Sunday, May 13, 2007

Today is Sunday- it is also mother's day night

I just returned from a Mother's day dinner.
Giorgio Roberti, Zachary Childress and I took out Jennifer Palson and her mother Francis Palson.
We had indian food- the good place near the cheap gas and hardware store where
the weird old guy, who has a strange penchant for touching children's cheeks, stands over you and clicks his tongue while you eat; not the bad place where the owner got arrested for embezzlement and which has a great view and a decent wine list- I am not a big fan of Indian food and wine, and I think views are a bit pedestrian and are meant for naive lovers and un-educated tourists.
Wow, the booze is starting to talk a bit now.
I need to focus.

I have known Giorgio for at least 15 years; I met Zachary when I first moved back here; and Jennifer and I 'dated' for several years. I would guess that Jennifer is 'dating' both Giorgio and Zach right now. While, Francis has been a 'mother' to us for all the holidays, birthdays and other nonsense that people need to go through.
I look to Francis for purely geographic and emotional reasons- my mother is down south (which is good) and she is a crazy old bitch (which was funny in my twenties, but is now, in my thirties, sad).
Giorgio's mother died about 10 years ago from an awful argument with cancer- cancer wanted her breasts, and so did his mother (I think Giorgio's father went a little 'old school' and made his mother argue with cancer.)
Cancer won the argument.
Giorgio's father has a new wife.
He, Giorgio's father, did grieve for almost a year, though.
Zachary is adopted. He doesn't speak of his adoptive parents and has no desire to know his genetic parents.

We had Pakoras, Samosas, Chana, Palak Paneer, cauliflower dish (I can't remember the name right now), naan, and of course Taj Mahals- Zachary had King Fishers- he said I wouldn't/ couldn't understand.

When we were leaving there was that awful awkwardness of yearning between strangers. Jennifer wanted to stay out longer with one of us, but I could tell she didn't want to send mixed messages. So I said goodbye and left them.
When I backed out of my space, I almost got rear ended.

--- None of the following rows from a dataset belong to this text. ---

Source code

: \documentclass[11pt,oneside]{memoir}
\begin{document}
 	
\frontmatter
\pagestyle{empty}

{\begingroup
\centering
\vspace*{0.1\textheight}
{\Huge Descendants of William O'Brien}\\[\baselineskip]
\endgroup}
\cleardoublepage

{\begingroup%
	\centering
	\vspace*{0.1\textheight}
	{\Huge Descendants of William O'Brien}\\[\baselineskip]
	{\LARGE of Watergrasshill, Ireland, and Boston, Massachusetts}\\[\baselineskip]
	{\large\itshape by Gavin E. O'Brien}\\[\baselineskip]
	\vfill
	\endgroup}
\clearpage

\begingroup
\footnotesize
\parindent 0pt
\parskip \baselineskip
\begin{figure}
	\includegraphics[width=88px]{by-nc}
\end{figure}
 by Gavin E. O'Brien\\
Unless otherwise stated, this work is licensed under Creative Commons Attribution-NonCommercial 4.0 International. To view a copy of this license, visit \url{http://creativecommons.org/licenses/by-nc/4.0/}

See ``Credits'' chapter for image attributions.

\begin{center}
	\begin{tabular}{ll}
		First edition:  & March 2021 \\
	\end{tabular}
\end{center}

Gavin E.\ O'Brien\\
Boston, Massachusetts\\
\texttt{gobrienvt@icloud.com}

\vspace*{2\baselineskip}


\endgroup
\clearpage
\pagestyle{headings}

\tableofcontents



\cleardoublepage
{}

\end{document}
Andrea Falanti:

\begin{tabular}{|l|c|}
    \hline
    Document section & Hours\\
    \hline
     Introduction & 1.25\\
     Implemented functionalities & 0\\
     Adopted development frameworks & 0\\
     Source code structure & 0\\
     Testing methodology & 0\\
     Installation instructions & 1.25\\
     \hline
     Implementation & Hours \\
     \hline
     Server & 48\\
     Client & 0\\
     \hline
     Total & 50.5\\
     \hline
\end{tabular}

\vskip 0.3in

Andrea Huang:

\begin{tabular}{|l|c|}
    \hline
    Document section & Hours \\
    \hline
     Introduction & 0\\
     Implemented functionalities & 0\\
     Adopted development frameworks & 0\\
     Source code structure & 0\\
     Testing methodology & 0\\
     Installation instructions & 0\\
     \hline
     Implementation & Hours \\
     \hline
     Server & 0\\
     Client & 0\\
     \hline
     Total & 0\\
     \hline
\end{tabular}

I need a cigarette, but I quit smoking.
I need more to drink, and my choices are: Grey Goose (chilled), Pappy Van Winkle, and some shitty Longboard Island Lager (which has been in the fridge for sometime; somebody brought it over once. It is there for emergencies only.)

I am a bit drunk.
Just enough to think about Mother's day, but not enough to cease the thoughts about my mother that are making me grit my teeth.

I am going into the storage room to dig through my boxes. I want to look at Lili's photos side-by-side. If I find an old roach, I will smoke it, otherwise, those Longboards have spent their last day in my fridge.